▶ _Problem to solve_
Produce a copy of every line in the records that holds the string "telemetry".
START Data in this exercise
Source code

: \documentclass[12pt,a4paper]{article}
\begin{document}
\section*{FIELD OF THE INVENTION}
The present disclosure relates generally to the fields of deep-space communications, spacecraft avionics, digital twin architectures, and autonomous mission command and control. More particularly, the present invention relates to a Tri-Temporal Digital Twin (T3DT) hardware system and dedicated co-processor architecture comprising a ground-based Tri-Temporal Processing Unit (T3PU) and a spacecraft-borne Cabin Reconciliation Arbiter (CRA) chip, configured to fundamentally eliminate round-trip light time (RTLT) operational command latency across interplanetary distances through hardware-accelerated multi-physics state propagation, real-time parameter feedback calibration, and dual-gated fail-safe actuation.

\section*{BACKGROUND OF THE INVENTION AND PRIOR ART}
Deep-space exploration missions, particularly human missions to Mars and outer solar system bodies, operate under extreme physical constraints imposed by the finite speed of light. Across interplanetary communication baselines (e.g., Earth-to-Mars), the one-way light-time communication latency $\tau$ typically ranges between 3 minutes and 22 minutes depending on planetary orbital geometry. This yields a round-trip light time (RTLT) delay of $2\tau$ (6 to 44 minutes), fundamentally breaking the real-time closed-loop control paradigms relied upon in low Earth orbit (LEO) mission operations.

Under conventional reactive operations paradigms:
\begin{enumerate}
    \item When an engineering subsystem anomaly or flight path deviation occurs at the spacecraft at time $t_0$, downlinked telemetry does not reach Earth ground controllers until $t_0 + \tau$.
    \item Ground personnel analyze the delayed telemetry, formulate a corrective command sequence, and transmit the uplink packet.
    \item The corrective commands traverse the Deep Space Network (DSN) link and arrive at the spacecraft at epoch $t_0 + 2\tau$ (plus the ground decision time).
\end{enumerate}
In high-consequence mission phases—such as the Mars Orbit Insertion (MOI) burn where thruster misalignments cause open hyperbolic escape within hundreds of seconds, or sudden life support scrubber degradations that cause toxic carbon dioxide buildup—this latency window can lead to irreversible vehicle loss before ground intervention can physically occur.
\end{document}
END Data in this exercise
▶ _Solution to this exercise_
    \item When an engineering subsystem anomaly or flight path deviation occurs at the spacecraft at time $t_0$, downlinked telemetry does not reach Earth ground controllers until $t_0 + \tau$.
    \item Ground personnel analyze the delayed telemetry, formulate a corrective command sequence, and transmit the uplink packet.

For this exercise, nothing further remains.